--- Information supplied Enclosed Below ---

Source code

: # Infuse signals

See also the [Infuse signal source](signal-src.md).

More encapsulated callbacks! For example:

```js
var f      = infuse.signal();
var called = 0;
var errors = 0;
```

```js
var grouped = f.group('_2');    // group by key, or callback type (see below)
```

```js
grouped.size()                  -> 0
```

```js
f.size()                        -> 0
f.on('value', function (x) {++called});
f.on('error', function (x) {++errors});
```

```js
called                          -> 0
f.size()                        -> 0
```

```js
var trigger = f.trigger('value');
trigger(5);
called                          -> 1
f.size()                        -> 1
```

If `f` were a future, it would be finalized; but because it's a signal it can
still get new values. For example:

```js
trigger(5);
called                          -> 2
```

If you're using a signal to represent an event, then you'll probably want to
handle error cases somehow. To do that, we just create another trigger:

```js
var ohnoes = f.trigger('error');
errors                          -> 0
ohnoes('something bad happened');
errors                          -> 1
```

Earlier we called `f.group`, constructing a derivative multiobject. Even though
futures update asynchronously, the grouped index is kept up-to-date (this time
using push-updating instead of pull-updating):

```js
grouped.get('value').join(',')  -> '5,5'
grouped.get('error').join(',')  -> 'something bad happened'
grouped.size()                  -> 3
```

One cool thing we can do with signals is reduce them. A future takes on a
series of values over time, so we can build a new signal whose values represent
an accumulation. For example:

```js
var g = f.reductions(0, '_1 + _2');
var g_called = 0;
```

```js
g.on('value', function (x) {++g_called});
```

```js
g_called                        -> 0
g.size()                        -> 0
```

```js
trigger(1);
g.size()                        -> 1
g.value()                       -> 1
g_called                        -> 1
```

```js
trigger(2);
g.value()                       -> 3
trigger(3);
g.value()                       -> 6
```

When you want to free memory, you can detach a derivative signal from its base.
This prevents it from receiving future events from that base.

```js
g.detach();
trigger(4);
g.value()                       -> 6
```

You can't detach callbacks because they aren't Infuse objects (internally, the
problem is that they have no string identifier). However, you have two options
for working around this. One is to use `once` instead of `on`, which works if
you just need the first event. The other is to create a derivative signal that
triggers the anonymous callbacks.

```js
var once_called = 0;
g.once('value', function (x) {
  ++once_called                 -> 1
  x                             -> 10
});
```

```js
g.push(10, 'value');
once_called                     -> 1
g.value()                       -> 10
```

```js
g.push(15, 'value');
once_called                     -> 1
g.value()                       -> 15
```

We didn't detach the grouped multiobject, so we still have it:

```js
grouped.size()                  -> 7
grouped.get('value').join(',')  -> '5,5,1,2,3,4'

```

--- End of Enclosed Information supplied ---

▶ _Task_:
Look over the listing above and copy each line that contains "values".

▶ _Exercise response_:
still get new values. For example:
series of values over time, so we can build a new signal whose values represent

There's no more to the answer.